Avalanche is an open-source platform for launching DeFi applications and enterprise blockchain deployments in one interoperable, highly scalable ecosystem. Avalanche is the first smart contract platform that confirms transactions in under one second with finality on every block. It provides a new consensus mechanism with an adaptable platform optimized for enterprise adoption and developer needs while solving the challenging problems of scaling and security. The AVAX rush incentive plan also ignited the whole Avalanche ecosystem last year, with large price swings in the latter half of the year. We miss the low transaction fees that Avalanche offered at the very start. Another concern we have is their failure to keep up to date with various promises such as burning the foundation’s staking rewards and the introduction of feeless transactions. If Avalanche could significantly reduce its fees and improve communication while keeping its promises, it’s still a smart contract platform worth keeping an eye on.
Solana is a high-performance open-source blockchain. It provides a platform for dApps and next-generation protocols. With its Proof of History (PoH) consensus mechanism, the Solana blockchain allows for breakneck transaction speeds, claiming to scale to over 50,000 TPS on an open network, which is said to be possible due to Solana's novel approach.This deterministic checkpointing mechanism that is used in place of synchronous consensus. However, Solana’s actual TPS is around 2,000, with more than 3/4 of these transactions being vote transactions. The seemingly inflated TPS widely promoted to the public might reflect the questionable design of the Solana platform. Even though it was once regarded as a crypto rising star, with its six blockchain outages happening in the last month alone, Solana is facing fundamental questions about its network stability, as well as the ability to maintain itself as a Wall Street darling.

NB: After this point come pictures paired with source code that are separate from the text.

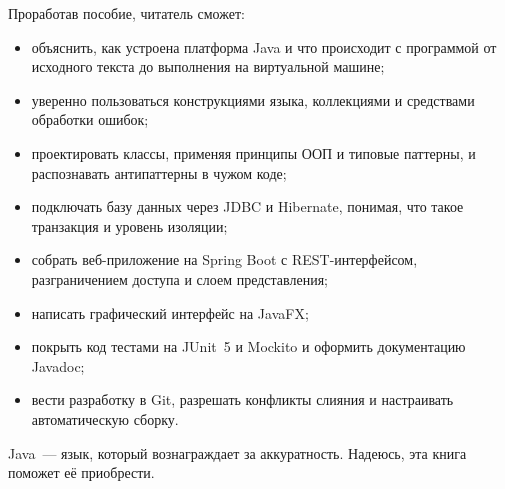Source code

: Проработав пособие, читатель сможет:

\begin{itemize}
  \item объяснить, как устроена платформа Java и что происходит с программой
        от исходного текста до выполнения на виртуальной машине;
  \item уверенно пользоваться конструкциями языка, коллекциями и средствами
        обработки ошибок;
  \item проектировать классы, применяя принципы ООП и типовые паттерны, и
        распознавать антипаттерны в чужом коде;
  \item подключать базу данных через JDBC и Hibernate, понимая, что такое
        транзакция и уровень изоляции;
  \item собрать веб-приложение на Spring Boot с REST-интерфейсом,
        разграничением доступа и слоем представления;
  \item написать графический интерфейс на JavaFX;
  \item покрыть код тестами на JUnit~5 и Mockito и оформить документацию Javadoc;
  \item вести разработку в Git, разрешать конфликты слияния и настраивать
        автоматическую сборку.
\end{itemize}

\vspace{4mm}

Java~--- язык, который вознаграждает за аккуратность. Надеюсь, эта книга поможет
её приобрести.
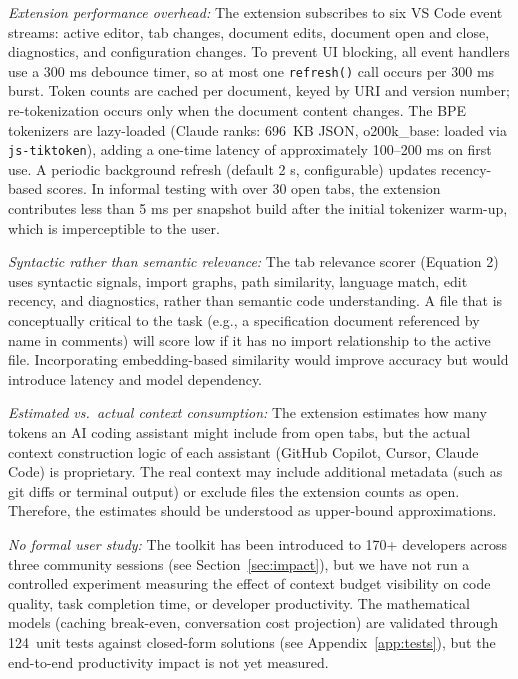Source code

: \documentclass[a4paper,fleqn]{cas-dc}
\begin{document}
\textit{Extension performance overhead:} The extension subscribes to six VS Code event streams: active editor, tab changes, document edits, document open and close, diagnostics, and configuration changes. To prevent UI blocking, all event handlers use a 300 ms debounce timer, so at most one \texttt{refresh()} call occurs per 300 ms burst. Token counts are cached per document, keyed by URI and version number; re-tokenization occurs only when the document content changes. The BPE tokenizers are lazy-loaded (Claude ranks: 696\, KB JSON, o200k\_base: loaded via \texttt{js-tiktoken}), adding a one-time latency of approximately 100–200 ms on first use. A periodic background refresh (default 2 s, configurable) updates recency-based scores. In informal testing with over 30 open tabs, the extension contributes less than 5 ms per snapshot build after the initial tokenizer warm-up, which is imperceptible to the user.

\textit{Syntactic rather than semantic relevance:}
The tab relevance scorer (Equation 2) uses syntactic signals, import graphs, path similarity, language match, edit recency, and diagnostics, rather than semantic code understanding. A file that is conceptually critical to the task (e.g., a specification document referenced by name in comments) will score low if it has no import relationship to the active file. Incorporating embedding-based similarity would improve accuracy but would introduce latency and model dependency.

\textit{Estimated vs.\ actual context consumption:} The extension estimates how many tokens an AI coding assistant might include from open tabs, but the actual context construction logic of each assistant (GitHub Copilot, Cursor, Claude Code) is proprietary. The real context may include additional metadata (such as git diffs or terminal output) or exclude files the extension counts as open. Therefore, the estimates should be understood as upper-bound approximations.

\textit{No formal user study:} The toolkit has been introduced to 170+ developers across three community sessions (see Section~\ref{sec:impact}), but we have not run a controlled experiment measuring the effect of context budget visibility on code quality, task completion time, or developer productivity. The mathematical models (caching break-even, conversation cost projection) are validated through 124~unit tests against closed-form solutions (see Appendix~\ref{app:tests}), but the end-to-end productivity impact is not yet measured.
\end{document}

TRON is an innovative open-source blockchain that focuses on providing a cost-effective settlement solution with the ultimate goal of decentralizing the internet. The high level of scalability offered by the system and its mandate for low costs are attractive propositions for those considering taking their first step into the crypto world. Since last April, the amount of Tether USDT on TRON has surpassed Ethereum to become the No.1 worldwide. TRON became the preferred blockchain for many when transferring and converting stablecoins because of its low fees. The TRON network's increasing dApps and NFT projects also attracted many new users from other blockchains. However, we noticed that newcomers sometimes brought up the concept of bandwidth and energy on the TRON network. Although understanding bandwidth and energy is not necessary to make a transaction, users should be encouraged to look into them as utilizing these resources by staking a certain amount of TRX would enable one to send transactions or interact with smart contracts for free.
Throughout last year, we saw many smart contract platforms rising to compete with Ethereum, and each of them has its pros and cons. There is an incredibly increasing demand for a good smart contract platform, and every platform will eventually have its place in the ecosystem. Investors, users, and developers should take a closer look at each of these blockchains and pick the one that matches their needs best.